MAGA обладает, скажем так, «стратегической неопределённостью». Слоган никогда не уточняет, когда именно Америка была великой. Каждый может проецировать на эту фразу своё собственное идеализированное прошлое. Для рабочих — это экономическая стабильность времен Трумана—Эйзенхауэра, когда на одну зарплату можно было содержать семью. Для религиозных консерваторов — время доминирования христианства в публичном пространстве. Для расистов — белая Америка до движения за гражданские права. Но все это идеально ложилось в канву ностальгии по 50-м, полностью соответствующей всем критериям.
Трамп взял методы консервативного радио — агрессивность, популизм, постоянную атаку на «либеральные СМИ» — и перенёс их в политику. Он говорил на языке интернет-троллей, провоцировал скандалы, не извинялся ни за что, обещал вернуть Америку в прошлое, не уточняя, в какое именно.
И это сработало. Потому что к 2016 году инфраструктура была готова. Миллионы американцев в маленьких городках десятилетиями слушали, как им рассказывают про украденное величие. Миллионы интернет-пользователей научились воспринимать политику как борьбу мемов. Миллионы консерваторов искренне верили, что можно повернуть время вспять.
Красные бейсболки с надписью MAGA стали символом движения. Как и сам Трамп, они отсылали к прошлому — ведь бейсболки носили рабочие на заводах в 1950-е. Только теперь эти заводы закрыты, заводские рабочие места потеряны, а бейсболки шьют в Китае.

Дональд Трамп бросает бейсболки с автографами в толпу во время финального раунда турнира по гольфу Bedminster Invitational LIV в Бедминстере. Штат Нью-Джерси, США, 2023 год
Seth Wenig / AP
Воскрешение мертвеца
Капитализм 1950-х с его сильными профсоюзами, высокими налогами на богатых, мощной социальной мобильностью и относительно небольшим разрывом в доходах — это совершенно другая экономическая система, чем та, что существует сейчас. Абсурдно, что именно это время служит ориентиром для любителей низких налогов и «максимальной свободы от государства». Как и в случае с нашими мечтами о «небесном СССР», эти люди хотят примерно таких же результатов — стабильности, уверенности в завтрашнем дне, социального доверия.

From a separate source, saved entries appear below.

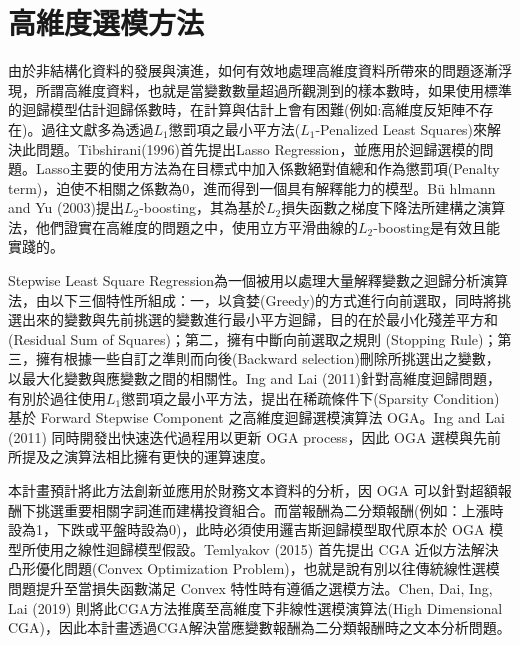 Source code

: \section{高維度選模方法}
由於非結構化資料的發展與演進，如何有效地處理高維度資料所帶來的問題逐漸浮現，所謂高維度資料，也就是當變數數量超過所觀測到的樣本數時，如果使用標準的迴歸模型估計迴歸係數時，在計算與估計上會有困難(例如:高維度反矩陣不存在)。過往文獻多為透過$L_1$懲罰項之最小平方法($L_1$-Penalized Least Squares)來解決此問題。Tibshirani(1996)首先提出Lasso Regression，並應用於迴歸選模的問題。Lasso主要的使用方法為在目標式中加入係數絕對值總和作為懲罰項(Penalty term)，迫使不相關之係數為0，進而得到一個具有解釋能力的模型。Bü hlmann and Yu (2003)提出$L_2$-boosting，其為基於$L_2$損失函數之梯度下降法所建構之演算法，他們證實在高維度的問題之中，使用立方平滑曲線的$L_2$-boosting是有效且能實踐的。

Stepwise Least Square Regression為一個被用以處理大量解釋變數之迴歸分析演算法，由以下三個特性所組成：一，以貪婪(Greedy)的方式進行向前選取，同時將挑選出來的變數與先前挑選的變數進行最小平方迴歸，目的在於最小化殘差平方和(Residual Sum of Squares)；第二，擁有中斷向前選取之規則 (Stopping Rule)；第三，擁有根據一些自訂之準則而向後(Backward selection)刪除所挑選出之變數，以最大化變數與應變數之間的相關性。Ing and Lai (2011)針對高維度迴歸問題，有別於過往使用$L_1$懲罰項之最小平方法，提出在稀疏條件下(Sparsity Condition)基於 Forward Stepwise Component 之高維度迴歸選模演算法 OGA。Ing and Lai (2011) 同時開發出快速迭代過程用以更新 OGA process，因此 OGA 選模與先前所提及之演算法相比擁有更快的運算速度。

本計畫預計將此方法創新並應用於財務文本資料的分析，因 OGA 可以針對超額報酬下挑選重要相關字詞進而建構投資組合。而當報酬為二分類報酬(例如：上漲時設為1，下跌或平盤時設為0)，此時必須使用邏吉斯迴歸模型取代原本於 OGA 模型所使用之線性迴歸模型假設。Temlyakov (2015) 首先提出 CGA 近似方法解決凸形優化問題(Convex Optimization Problem)，也就是說有別以往傳統線性選模問題提升至當損失函數滿足 Convex 特性時有遵循之選模方法。Chen, Dai, Ing, Lai (2019)
則將此CGA方法推廣至高維度下非線性選模演算法(High Dimensional CGA)，因此本計畫透過CGA解決當應變數報酬為二分類報酬時之文本分析問題。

Американские консерваторы пытаются воскресить мертвеца, который никогда не жил. Они хотят семейных ценностей 1950-х — но без доступной ипотеки и профсоюзов, которые обеспечивали стабильность. Они хотят социального доверия той эпохи — но забывают, что оно было построено на исключении огромных групп населения из общественной жизни. Они хотят экономического процветания — но не понимают, что оно возникло из уникального стечения послевоенных обстоятельств, которое невозможно воспроизвести.
Они хотят вернуться в эпоху, которая существовала только в их воображении. Эпоху без сегрегации, но с белым большинством. Эпоху с экономикой 1950-х, но без «социализма». Эпоху семейных ценностей, но без патриархального угнетения.
Такой эпохи никогда не было. И вернуться туда невозможно, потому что возвращать нечего. Того «идеального капитализма» больше нет. Как нет неандертальцев, хотя мы несем некоторую часть их генов. Как не было и никогда не будет того СССР, по которому ностальгируют в России.